This article originally appeared in The Intelligence Issue, our April/May edition of Marketing magazine.

It’s easy to forget just what a large industry marketing education is, spanning undergraduate coursework through to tailored professional development programs for those already deep in their careers.

The ever-changing marketing discipline, due to disruptions in consumer-brand relations and never-ending advancements in technology, has led to a permanent state of flux in what constitutes the skills necessary to be a well-rounded marketing professional. In response to this, many also speak out in defence of marketing’s fundamental skills.

To get an idea of education in marketing, here we interview a number of people in various stages of education, work and professional development.

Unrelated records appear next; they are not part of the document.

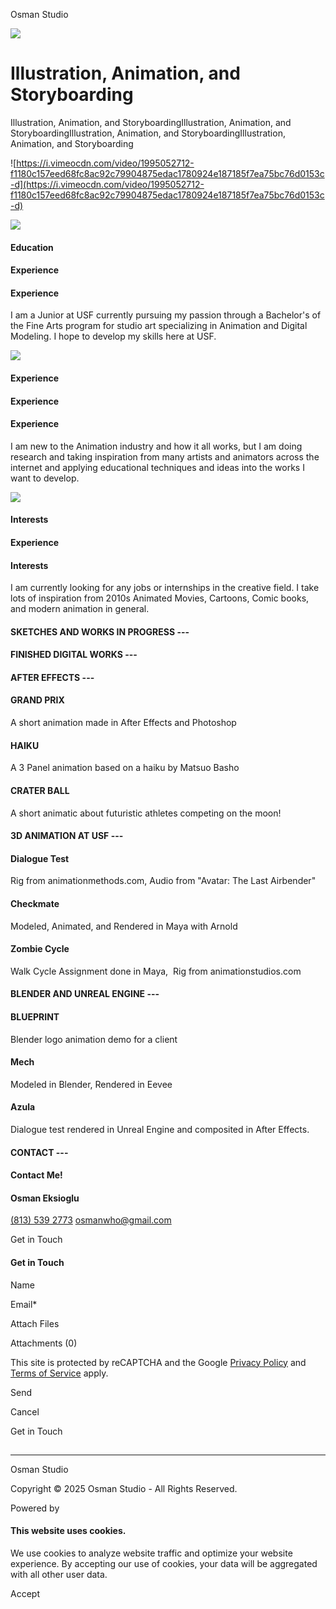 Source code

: Osman Studio



[![](//img1.wsimg.com/isteam/ip/78350a6a-b94d-46b2-a4a2-29d69be3bab7/Asset%201.png/:/rs=h:70,cg:true,m/qt=q:100/ll)](/)

Illustration, Animation, and Storyboarding
==========================================

Illustration, Animation, and StoryboardingIllustration, Animation, and StoryboardingIllustration, Animation, and StoryboardingIllustration, Animation, and Storyboarding

![https://i.vimeocdn.com/video/1995052712-f1180c157eed68fc8ac92c79904875edac1780924e187185f7ea75bc76d0153c-d](https://i.vimeocdn.com/video/1995052712-f1180c157eed68fc8ac92c79904875edac1780924e187185f7ea75bc76d0153c-d)

![](//img1.wsimg.com/isteam/ip/78350a6a-b94d-46b2-a4a2-29d69be3bab7/blob.png/:/cr=t:62.69%25,l:50.48%25,w:25.42%25,h:32.89%25/rs=w:365,h:365,cg:true,m)

#### Education

#### Experience

#### Experience

I am a Junior at USF currently pursuing my passion through a Bachelor's of the Fine Arts program for studio art specializing in Animation and Digital Modeling. I hope to develop my skills here at USF.

![](//img1.wsimg.com/isteam/ip/78350a6a-b94d-46b2-a4a2-29d69be3bab7/blob.png/:/cr=t:57.99%25,l:25.69%25,w:26.46%25,h:34.25%25/rs=w:365,h:365,cg:true,m)

#### Experience

#### Experience

#### Experience

I am new to the Animation industry and how it all works, but I am doing research and taking inspiration from many artists and animators across the internet and applying educational techniques and ideas into the works I want to develop.

![](//img1.wsimg.com/isteam/ip/78350a6a-b94d-46b2-a4a2-29d69be3bab7/The-Swamp-OsEksi.jpg/:/cr=t:57.13%25,l:49.87%25,w:24.45%25,h:31.65%25/rs=w:365,h:365,cg:true,m)

#### Interests

#### Experience

#### Interests

I am currently looking for any jobs or internships in the creative field. I take lots of inspiration from 2010s Animated Movies, Cartoons, Comic books, and modern animation in general.

#### SKETCHES AND WORKS IN PROGRESS ---

#### FINISHED DIGITAL WORKS ---

#### AFTER EFFECTS ---

#### GRAND PRIX

A short animation made in After Effects and Photoshop

#### HAIKU

A 3 Panel animation based on a haiku by Matsuo Basho

#### CRATER BALL

A short animatic about futuristic athletes competing on the moon!

#### 3D ANIMATION AT USF ---

#### Dialogue Test

Rig from animationmethods.com, Audio from "Avatar: The Last Airbender"

#### Checkmate

Modeled, Animated, and Rendered in Maya with Arnold

#### Zombie Cycle

Walk Cycle Assignment done in Maya,  Rig from animationstudios.com

#### BLENDER AND UNREAL ENGINE ---

#### BLUEPRINT

Blender logo animation demo for a client

#### Mech

Modeled in Blender, Rendered in Eevee

#### Azula

Dialogue test rendered in Unreal Engine and composited in After Effects.

#### CONTACT ---

#### Contact Me!

#### Osman Eksioglu

[(813) 539 2773](tel:8135392773)
[osmanwho@gmail.com](mailto:osmanwho@gmail.com)

Get in Touch

#### Get in Touch

Name

Email\*

Attach Files

Attachments (0)

This site is protected by reCAPTCHA and the Google [Privacy Policy](https://policies.google.com/privacy) and [Terms of Service](https://policies.google.com/terms) apply.

Send

Cancel

Get in Touch

![](data:image/gif;base64,R0lGODlhAQABAAD/ACwAAAAAAQABAAACADs=)

---

Osman Studio

Copyright © 2025 Osman Studio - All Rights Reserved.

Powered by

#### This website uses cookies.

We use cookies to analyze website traffic and optimize your website experience. By accepting our use of cookies, your data will be aggregated with all other user data.

Accept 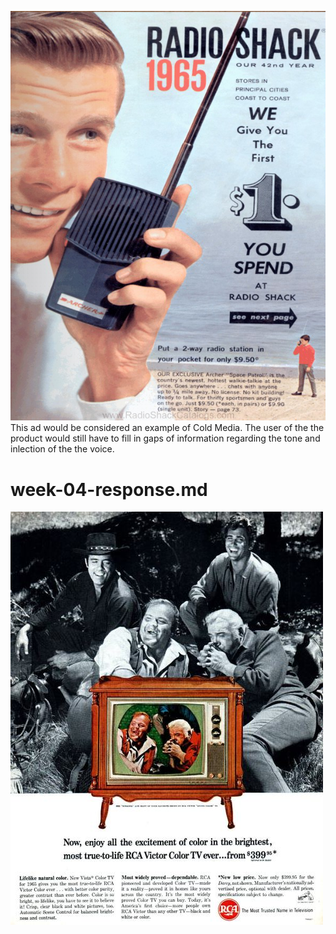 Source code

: ![walkietalkiead](walkietalkie.jpg)
This ad would be considered an example of Cold Media. The user of the the product would still have to fill in gaps of information regarding the tone and inlection of the the voice. 
# week-04-response.md
![RCATv](RCA.jpg)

One individual, with formal training in marketing, has met the need to return to study finance. Another, satisfied in postgraduate certificates to date, now enjoys a successful career that has taken her to Las Vegas. We speak to an associate professor of marketing at Melbourne Business School to see – from the educator’s side – just what skills they are trying to impart their students. We hear from an employer who’s developed a partnership with Deakin University to get in early and win the war for talent and, finally, a recruitment expert, who’s well-versed on the sought after candidate attributes held by a variety of organisations.

The up-skiller

Libby MacKenzie, marketing and business development professional

MK0417 coverLibby MacKenzie is currently a business development advisor at FB Rice. After moving to Australia and finding work in marketing-type roles, one of which saw her manage a rebrand at Broadspectrum (formerly Transfield Services), she undertook a Diploma in Marketing at the Northern Sydney Institute of TAFE.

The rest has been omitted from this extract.